_Goal of the exercise_
Report how many lines of the entries below contain the word "xpan", and nothing more.

_Data section_
↓↓↓

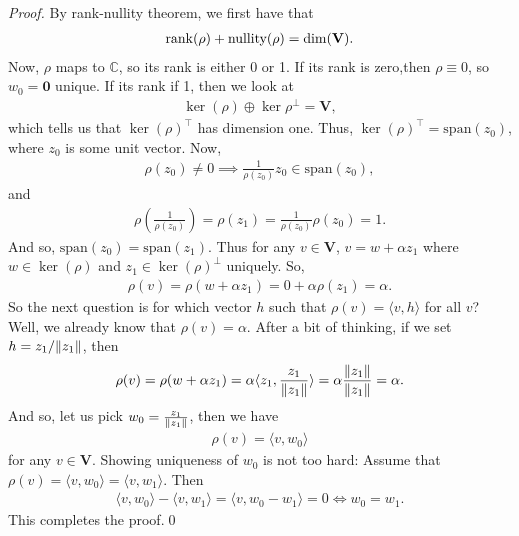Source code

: \documentclass{article}
\theoremstyle{definition}
\newcommand{\C}{\mathbb{C}}
\newcommand{\V}{\mathbf{V}}
\newcommand{\xpan}{\text{span}}
\newcommand{\la}{\langle}
\newcommand{\ra}{\rangle}
\newcommand{\lp}{\left(}
\newcommand{\rp}{\right)}
\begin{document}
\begin{proof}
	By rank-nullity theorem, we first have that
	\begin{align*}
	\rank(\rho) + \text{nullity}(\rho) = \dim(\V).
	\end{align*}
	Now, $\rho$ maps to $\C$, so its rank is either 0 or 1. If its rank is zero,then $\rho \equiv 0$, so $w_0 = \mathbf{0}$ unique. If its rank if 1, then we look at 
	\begin{align*}
	\ker(\rho) \oplus \ker{\rho}^\perp = \V,
	\end{align*}
	which tells us that $\ker(\rho)^\top$ has dimension one. Thus, $\ker(\rho)^\top = \xpan(z_0)$, where $z_0$ is some unit vector. Now, 
	\begin{align*}
	\rho(z_0) \neq 0 \implies \frac{1}{\rho(z_0)}z_0 \in \xpan(z_0),
	\end{align*}
	and
	\begin{align*}
	\rho\lp \frac{1}{\rho(z_0)} \rp = \rho(z_1) = \frac{1}{\rho(z_0)}\rho(z_0) = 1.
	\end{align*}
	And so, $\xpan(z_0) = \xpan(z_1)$. Thus for any $v\in \V$, $v = w + \alpha z_1$ where $w \in \ker(\rho)$ and $z_1 \in \ker(\rho)^\perp$ uniquely. So, 
	\begin{align*}
	\rho(v) = \rho(w + \alpha z_1) = 0 + \alpha\rho(z_1) = \alpha.
	\end{align*}
	So the next question is for which vector $h$ such that $\rho(v) = \la v,h \ra$ for all $v$? Well, we already know that $\rho(v) = \alpha$. After a bit of thinking, if we set $h = z_1 / \norm{z_1}$, then
	\begin{align*}
	\rho(v) = \rho(w + \alpha z_1) = \alpha \la z_1, \frac{z_1}{\norm{z_1}}  \ra = \alpha \frac{\norm{z_1}}{\norm{z_1}} = \alpha.
	\end{align*}
	And so, let us pick $w_0 = \frac{z_1}{\norm{z_1}}$, then we have
	\begin{align*}
	\rho(v) = \la v,w_0 \ra
	\end{align*}
	for any $v\in \V$. Showing uniqueness of $w_0$ is not too hard: Assume that $\rho(v) = \la v,w_0 \ra = \la v,w_1 \ra$. Then 
	\begin{align*}
	\la v,w_0 \ra - \la v,w_1 \ra = \la v, w_0 - w_1\ra = 0 \iff w_0 = w_1.
	\end{align*} 
	This completes the proof.\qed
\end{proof}
\end{document}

↑↑↑

_Expected answer_
4